目次
はじめに
こんにちは!クラウド事業部の野村です(*゚ー゚)
ただいま運用監視、オブザーバビリティの勉強をしているのですが、言葉の定義が難しく3歩歩いたら忘れてしまいそうなのでこの場でアウトプットさせていただきます! 勝手な動機ですみませんが、お付き合いいただけますと幸いです。
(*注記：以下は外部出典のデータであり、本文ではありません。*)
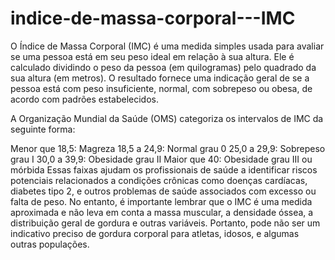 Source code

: # indice-de-massa-corporal---IMC

O Índice de Massa Corporal (IMC) é uma medida simples usada para avaliar se uma pessoa está em seu peso ideal em relação à sua altura. Ele é calculado dividindo o peso da pessoa (em quilogramas) pelo quadrado da sua altura (em metros). O resultado fornece uma indicação geral de se a pessoa está com peso insuficiente, normal, com sobrepeso ou obesa, de acordo com padrões estabelecidos.

A Organização Mundial da Saúde (OMS) categoriza os intervalos de IMC da seguinte forma:

Menor que 18,5: Magreza
18,5 a 24,9: Normal grau 0
25,0 a 29,9: Sobrepeso grau I
30,0 a 39,9: Obesidade grau II
Maior que 40: Obesidade grau III ou mórbida
Essas faixas ajudam os profissionais de saúde a identificar riscos potenciais relacionados a condições crônicas como doenças cardíacas, diabetes tipo 2, e outros problemas de saúde associados com excesso ou falta de peso. No entanto, é importante lembrar que o IMC é uma medida aproximada e não leva em conta a massa muscular, a densidade óssea, a distribuição geral de gordura e outras variáveis. Portanto, pode não ser um indicativo preciso de gordura corporal para atletas, idosos, e algumas outras populações.
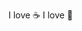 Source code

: I love ☕
I love 📘
<!---
xw/xw is a ✨ special ✨ repository because its `README.md` (this file) appears on your GitHub profile.
You can click the Preview link to take a look at your changes.
--->
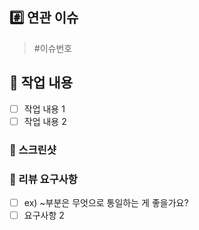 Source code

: ## #️⃣ 연관 이슈

> #이슈번호

## 📝 작업 내용

- [ ] 작업 내용 1
- [ ] 작업 내용 2

### 📸 스크린샷

### 💬 리뷰 요구사항

- [ ] ex) ~부분은 무엇으로 통일하는 게 좋을가요?
- [ ] 요구사항 2
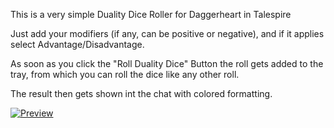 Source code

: This is a very simple Duality Dice Roller for Daggerheart in Talespire

Just add your modifiers (if any, can be positive or negative),
and if it applies select Advantage/Disadvantage.

As soon as you click the "Roll Duality Dice" Button the roll gets added to the tray,
from which you can roll the dice like any other roll.

The result then gets shown int the chat with colored formatting.

[![Preview](https://img.youtube.com/vi/1Tv2fjufr3s/0.jpg)](https://www.youtube.com/watch?v=1Tv2fjufr3s)
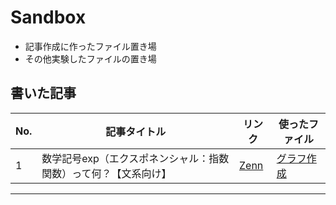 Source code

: # Sandbox
- 記事作成に作ったファイル置き場
- その他実験したファイルの置き場

## 書いた記事

| No.  | 記事タイトル                                                                 | リンク                                                                                   | 使ったファイル                                                                 |
|------|------------------------------------------------------------------------------|------------------------------------------------------------------------------------------|--------------------------------------------------------------------------------|
| 1    | 数学記号exp（エクスポネンシャル：指数関数）って何？【文系向け】              | [Zenn](https://zenn.dev/channnnsm/articles/accba953773366)                              | [グラフ作成](https://github.com/channnnsm/sandbox/blob/main/generate_graph_images.py) |

---
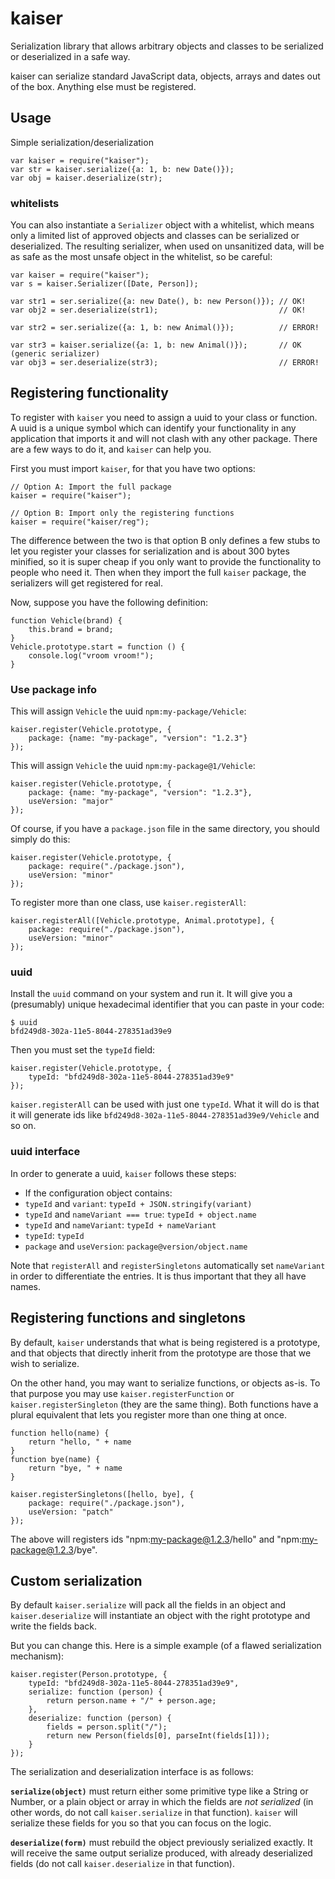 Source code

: 
kaiser
======

Serialization library that allows arbitrary objects and classes to be
serialized or deserialized in a safe way.

kaiser can serialize standard JavaScript data, objects, arrays and
dates out of the box. Anything else must be registered.


Usage
-----

Simple serialization/deserialization

    var kaiser = require("kaiser");
    var str = kaiser.serialize({a: 1, b: new Date()});
    var obj = kaiser.deserialize(str);


### whitelists

You can also instantiate a `Serializer` object with a whitelist, which
means only a limited list of approved objects and classes can be
serialized or deserialized. The resulting serializer, when used on
unsanitized data, will be as safe as the most unsafe object in the
whitelist, so be careful:

    var kaiser = require("kaiser");
    var s = kaiser.Serializer([Date, Person]);

    var str1 = ser.serialize({a: new Date(), b: new Person()}); // OK!
    var obj2 = ser.deserialize(str1);                           // OK!

    var str2 = ser.serialize({a: 1, b: new Animal()});          // ERROR!

    var str3 = kaiser.serialize({a: 1, b: new Animal()});       // OK (generic serializer)
    var obj3 = ser.deserialize(str3);                           // ERROR!


Registering functionality
-------------------------

To register with `kaiser` you need to assign a uuid to your class or
function. A uuid is a unique symbol which can identify your
functionality in any application that imports it and will not clash
with any other package. There are a few ways to do it, and `kaiser`
can help you.

First you must import `kaiser`, for that you have two options:

    // Option A: Import the full package
    kaiser = require("kaiser");

    // Option B: Import only the registering functions
    kaiser = require("kaiser/reg");

The difference between the two is that option B only defines a few
stubs to let you register your classes for serialization and is about
300 bytes minified, so it is super cheap if you only want to provide
the functionality to people who need it. Then when they import the
full `kaiser` package, the serializers will get registered for real.

Now, suppose you have the following definition:

    function Vehicle(brand) {
        this.brand = brand;
    }
    Vehicle.prototype.start = function () {
        console.log("vroom vroom!");
    }


### Use package info

This will assign `Vehicle` the uuid `npm:my-package/Vehicle`:

    kaiser.register(Vehicle.prototype, {
        package: {name: "my-package", "version": "1.2.3"}
    });

This will assign `Vehicle` the uuid `npm:my-package@1/Vehicle`:

    kaiser.register(Vehicle.prototype, {
        package: {name: "my-package", "version": "1.2.3"},
        useVersion: "major"
    });

Of course, if you have a `package.json` file in the same directory,
you should simply do this:

    kaiser.register(Vehicle.prototype, {
        package: require("./package.json"),
        useVersion: "minor"
    });

To register more than one class, use `kaiser.registerAll`:

    kaiser.registerAll([Vehicle.prototype, Animal.prototype], {
        package: require("./package.json"),
        useVersion: "minor"
    });


### uuid

Install the `uuid` command on your system and run it. It will give you
a (presumably) unique hexadecimal identifier that you can paste in
your code:

    $ uuid
    bfd249d8-302a-11e5-8044-278351ad39e9

Then you must set the `typeId` field:

    kaiser.register(Vehicle.prototype, {
        typeId: "bfd249d8-302a-11e5-8044-278351ad39e9"
    });

`kaiser.registerAll` can be used with just one `typeId`. What it will
do is that it will generate ids like
`bfd249d8-302a-11e5-8044-278351ad39e9/Vehicle` and so on.


### uuid interface

In order to generate a uuid, `kaiser` follows these steps:

* If the configuration object contains:
* `typeId` and `variant`: `typeId + JSON.stringify(variant)`
* `typeId` and `nameVariant === true`: `typeId + object.name`
* `typeId` and `nameVariant`: `typeId + nameVariant`
* `typeId`: `typeId`
* `package` and `useVersion`: `package@version/object.name`

Note that `registerAll` and `registerSingletons` automatically set
`nameVariant` in order to differentiate the entries. It is thus
important that they all have names.


Registering functions and singletons
------------------------------------

By default, `kaiser` understands that what is being registered is a
prototype, and that objects that directly inherit from the prototype
are those that we wish to serialize.

On the other hand, you may want to serialize functions, or objects
as-is. To that purpose you may use `kaiser.registerFunction` or
`kaiser.registerSingleton` (they are the same thing). Both functions
have a plural equivalent that lets you register more than one thing at
once.


    function hello(name) {
        return "hello, " + name
    }
    function bye(name) {
        return "bye, " + name
    }

    kaiser.registerSingletons([hello, bye], {
        package: require("./package.json"),
        useVersion: "patch"
    });


The above will registers ids "npm:my-package@1.2.3/hello" and
"npm:my-package@1.2.3/bye".


Custom serialization
--------------------

By default `kaiser.serialize` will pack all the fields in an object
and `kaiser.deserialize` will instantiate an object with the right
prototype and write the fields back.

But you can change this. Here is a simple example (of a flawed
serialization mechanism):

    kaiser.register(Person.prototype, {
        typeId: "bfd249d8-302a-11e5-8044-278351ad39e9",
        serialize: function (person) {
            return person.name + "/" + person.age;
        },
        deserialize: function (person) {
            fields = person.split("/");
            return new Person(fields[0], parseInt(fields[1]));
        }
    });

The serialization and deserialization interface is as follows:

**`serialize(object)`** must return either some primitive type like a
String or Number, or a plain object or array in which the fields are
*not serialized* (in other words, do not call `kaiser.serialize` in
that function). `kaiser` will serialize these fields for you so that
you can focus on the logic.

**`deserialize(form)`** must rebuild the object previously serialized
exactly. It will receive the same output serialize produced, with
already deserialized fields (do not call `kaiser.deserialize` in that
function).












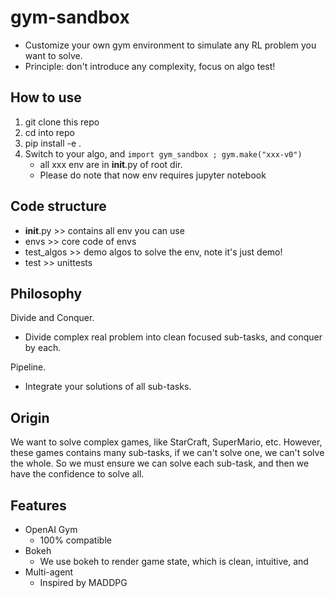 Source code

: # gym-sandbox
- Customize your own gym environment to simulate any RL problem you want to solve.
- Principle: don't introduce any complexity, focus on algo test!

## How to use
1. git clone this repo
2. cd into repo
3. pip install -e .
4. Switch to your algo, and `import gym_sandbox ; gym.make("xxx-v0")`
    - all xxx env are in __init__.py of root dir.
    - Please do note that now env requires jupyter notebook

## Code structure
- __init__.py  >> contains all env you can use
- envs         >> core code of envs
- test_algos   >> demo algos to solve the env, note it's just demo!
- test         >> unittests

## Philosophy
Divide and Conquer.
- Divide complex real problem into clean focused sub-tasks, and conquer by each.

Pipeline.
- Integrate your solutions of all sub-tasks.

## Origin
We want to solve complex games, like StarCraft, SuperMario, etc.
However, these games contains many sub-tasks, if we can't solve one, we can't solve the whole.
So we must ensure we can solve each sub-task, and then we have the confidence to solve all.

## Features
- OpenAI Gym
    - 100% compatible
- Bokeh
    - We use bokeh to render game state, which is clean, intuitive, and
- Multi-agent
    - Inspired by MADDPG



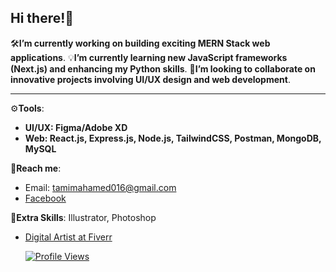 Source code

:## Hi there!👋

🛠️**I’m currently working on building exciting **MERN Stack** web applications**.
💡**I’m currently learning new JavaScript frameworks (**Next.js**) and enhancing my Python skills**.
🔭**I’m looking to collaborate on innovative projects involving UI/UX design and web development**.

----------
⚙️**Tools**:
   - **UI/UX: Figma/Adobe XD**
   - **Web: React.js, Express.js, Node.js, TailwindCSS, Postman, MongoDB, MySQL**


🤝**Reach me**: 
+ Email: tamimahamed016@gmail.com
+ [Facebook](https://www.facebook.com/tamim.ssgt/)


📌**Extra Skills**:
Illustrator, Photoshop
+ [Digital Artist at Fiverr](https://www.fiverr.com/tamimahamed365)








  [![Profile Views](https://komarev.com/ghpvc/?username=MdTamimAhamed)](https://github.com/MdTamimAhamed)




                                                                                                         
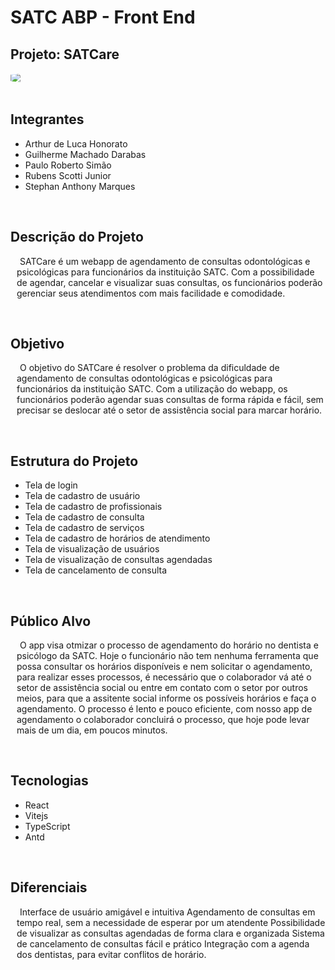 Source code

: # SATC ABP - Front End

## Projeto: <b>SATCare</b>

<img src='https://github.com/paulorsimao/SATCare/assets/112284509/f812955b-8dd2-488a-9d27-4366b45b6b0b' style='display: block; margin-left: auto; margin-right: auto; border-radius: 20%;'>

<br>

## Integrantes
* Arthur de Luca Honorato
* Guilherme Machado Darabas
* Paulo Roberto Simão
* Rubens Scotti Junior
* Stephan  Anthony  Marques

<br>

## Descrição do Projeto

<p style="text-indent: 5px; margin-left:10px;">
SATCare é um webapp de agendamento de consultas odontológicas e psicológicas para funcionários da instituição SATC.
Com a possibilidade de agendar, cancelar e visualizar suas consultas, os funcionários poderão gerenciar
seus atendimentos com mais facilidade e comodidade.
</p>

<br>

## Objetivo

<p style="text-indent: 5px; margin-left:10px;">
O objetivo do SATCare é resolver o problema da dificuldade de agendamento de consultas odontológicas e psicológicas 
para funcionários da instituição SATC. Com a utilização do webapp, os funcionários poderão agendar suas
consultas de forma rápida e fácil, sem precisar se deslocar até o setor de assistência social para marcar horário.
</p>

<br>

## Estrutura do Projeto

* Tela de login
* Tela de cadastro de usuário
* Tela de cadastro de profissionais
* Tela de cadastro de consulta
* Tela de cadastro de serviços
* Tela de cadastro de horários de atendimento
* Tela de visualização de usuários
* Tela de visualização de consultas agendadas
* Tela de cancelamento de consulta

<br>

## Público Alvo
<p style="text-indent: 5px; margin-left:10px;">
O app visa otmizar o processo de agendamento do horário no dentista e psicólogo da SATC. Hoje o funcionário não tem 
nenhuma ferramenta que possa consultar os horários disponíveis e nem solicitar o agendamento, para realizar 
esses processos, é necessário que o colaborador vá até o setor de assistência social ou entre em contato com 
o setor por outros meios, para que a assitente social informe os possíveis horários e faça o agendamento. O 
processo é lento e pouco eficiente, com nosso app de agendamento o colaborador concluirá o processo, que hoje 
pode levar mais de um dia, em poucos minutos.
</p>

<br>

## Tecnologias

* React
* Vitejs
* TypeScript
* Antd

<br>

## Diferenciais
<p style="text-indent: 5px; margin-left:10px;">
Interface de usuário amigável e intuitiva
Agendamento de consultas em tempo real, sem a necessidade de esperar por um atendente
Possibilidade de visualizar as consultas agendadas de forma clara e organizada
Sistema de cancelamento de consultas fácil e prático
Integração com a agenda dos dentistas, para evitar conflitos de horário.
</p>

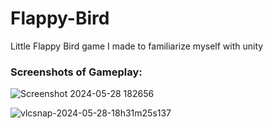 # Flappy-Bird

Little Flappy Bird game I made to familiarize myself with unity

### Screenshots of Gameplay:

![Screenshot 2024-05-28 182656](https://github.com/Biskkit/Flappy-Bird/assets/78767884/2da69e4a-e953-47e3-aa70-b0f26d832dde)

![vlcsnap-2024-05-28-18h31m25s137](https://github.com/Biskkit/Flappy-Bird/assets/78767884/4fa5d670-a3bf-49da-b912-009397e9c9c1)
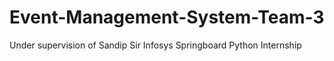 # Event-Management-System-Team-3

Under supervision of Sandip Sir
Infosys Springboard Python Internship
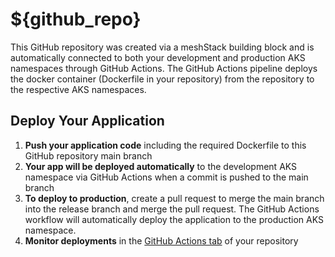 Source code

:# ${github_repo}

This GitHub repository was created via a meshStack building block and is automatically connected to both your development and production AKS namespaces through GitHub Actions. The GitHub Actions pipeline deploys the docker container (Dockerfile in your repository) from the repository to the respective AKS namespaces.

## Deploy Your Application
1. **Push your application code** including the required Dockerfile to this GitHub repository main branch
2. **Your app will be deployed automatically** to the development AKS namespace via GitHub Actions when a commit is pushed to the main branch
3. **To deploy to production**, create a pull request to merge the main branch into the release branch and merge the pull request. The GitHub Actions workflow will automatically deploy the application to the production AKS namespace.
4. **Monitor deployments** in the [GitHub Actions tab](/actions) of your repository
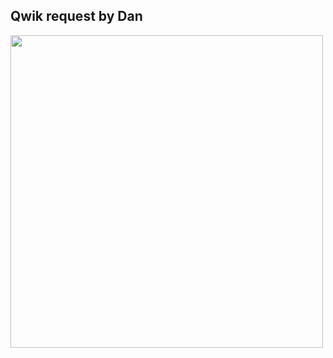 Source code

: ## Qwik request by Dan

<img src='https://github.com/PatrickJS/qwik-articles/assets/1016365/d1410e1b-e3c2-4100-837b-c35ecfd5948f' width="500">
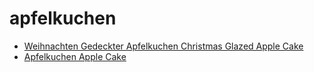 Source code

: # apfelkuchen

 * [Weihnachten Gedeckter Apfelkuchen Christmas Glazed Apple Cake](../index/w/weihnachten-gedeckter-apfelkuchen-christmas-glazed-apple-cake.json)
 * [Apfelkuchen Apple Cake](../index/a/apfelkuchen-apple-cake.json)
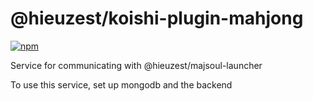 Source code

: # @hieuzest/koishi-plugin-mahjong

[![npm](https://img.shields.io/npm/v/@hieuzest/koishi-plugin-mahjong?style=flat-square)](https://www.npmjs.com/package/@hieuzest/koishi-plugin-mahjong)

Service for communicating with @hieuzest/majsoul-launcher

To use this service, set up mongodb and the backend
今回は「オブザーバビリティ」の概念についてまとめていきたいと思います。
参考にした書籍
今回は、オライリーの「オブザーバビリティ・エンジニアリング」より第1部、第2部を参考にまとめています。 この書籍以外のサイトなどを参考にしたところは、個別に参考リンクをつけました。
オブザーバビリティとはなにか?
オブザーバビリティとはなにか?について書籍「オブザーバビリティ・エンジニアリング」ではつぎのように述べています。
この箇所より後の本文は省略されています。